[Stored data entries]
****************************************

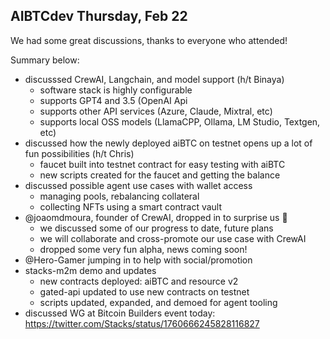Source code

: ## AIBTCdev Thursday, Feb 22

We had some great discussions, thanks to everyone who attended!

Summary below:

- discusssed CrewAI, Langchain, and model support (h/t Binaya)
  - software stack is highly configurable
  - supports GPT4 and 3.5 (OpenAI Api
  - supports other API services (Azure, Claude, Mixtral, etc)
  - supports local OSS models (LlamaCPP, Ollama, LM Studio, Textgen, etc)
- discussed how the newly deployed aiBTC on testnet opens up a lot of fun possibilities (h/t Chris)
  - faucet built into testnet contract for easy testing with aiBTC
  - new scripts created for the faucet and getting the balance
- discussed possible agent use cases with wallet access
  - managing pools, rebalancing collateral
  - collecting NFTs using a smart contract vault
- @joaomdmoura, founder of CrewAI, dropped in to surprise us :pray:
  - we discussed some of our progress to date, future plans
  - we will collaborate and cross-promote our use case with CrewAI
  - dropped some very fun alpha, news coming soon!
- @Hero-Gamer jumping in to help with social/promotion
- stacks-m2m demo and updates
  - new contracts deployed: aiBTC and resource v2
  - gated-api updated to use new contracts on testnet
  - scripts updated, expanded, and demoed for agent tooling
- discussed WG at Bitcoin Builders event today: https://twitter.com/Stacks/status/1760666245828116827

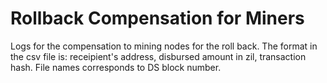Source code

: # Rollback Compensation for Miners

Logs for the compensation to mining nodes for the roll back. The format in the csv file is: receipient's address, disbursed amount in zil, transaction hash. File names corresponds to DS block number.
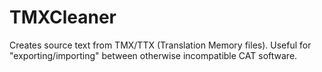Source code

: TMXCleaner
==========

Creates source text from TMX/TTX (Translation Memory files). Useful for "exporting/importing" between otherwise incompatible CAT software.
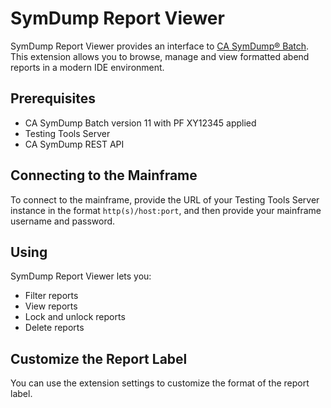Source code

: # SymDump Report Viewer

SymDump Report Viewer provides an interface to [CA SymDump® Batch](https://www.broadcom.com/products/mainframe/testing-and-quality/symdump-batch). This extension allows you to browse, manage and view formatted abend reports in a modern IDE environment.

## Prerequisites
- CA SymDump Batch version 11 with PF XY12345 applied
- Testing Tools Server
- CA SymDump REST API

## Connecting to the Mainframe

To connect to the mainframe, provide the URL of your Testing Tools Server instance in the format `http(s)/host:port`, and then provide your mainframe username and password.

## Using

SymDump Report Viewer lets you:
- Filter reports
- View reports
- Lock and unlock reports
- Delete reports

## Customize the Report Label

You can use the extension settings to customize the format of the report label.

****************************************

_TASK STATEMENT_
Return only the lines running from the top of the data to the line that holds "- software stack is highly configurable". Include both of those lines, but skip the pictures.

_SOLUTION TO THIS PROBLEM_
Source code

: ## AIBTCdev Thursday, Feb 22

We had some great discussions, thanks to everyone who attended!

Summary below:

- discusssed CrewAI, Langchain, and model support (h/t Binaya)
  - software stack is highly configurable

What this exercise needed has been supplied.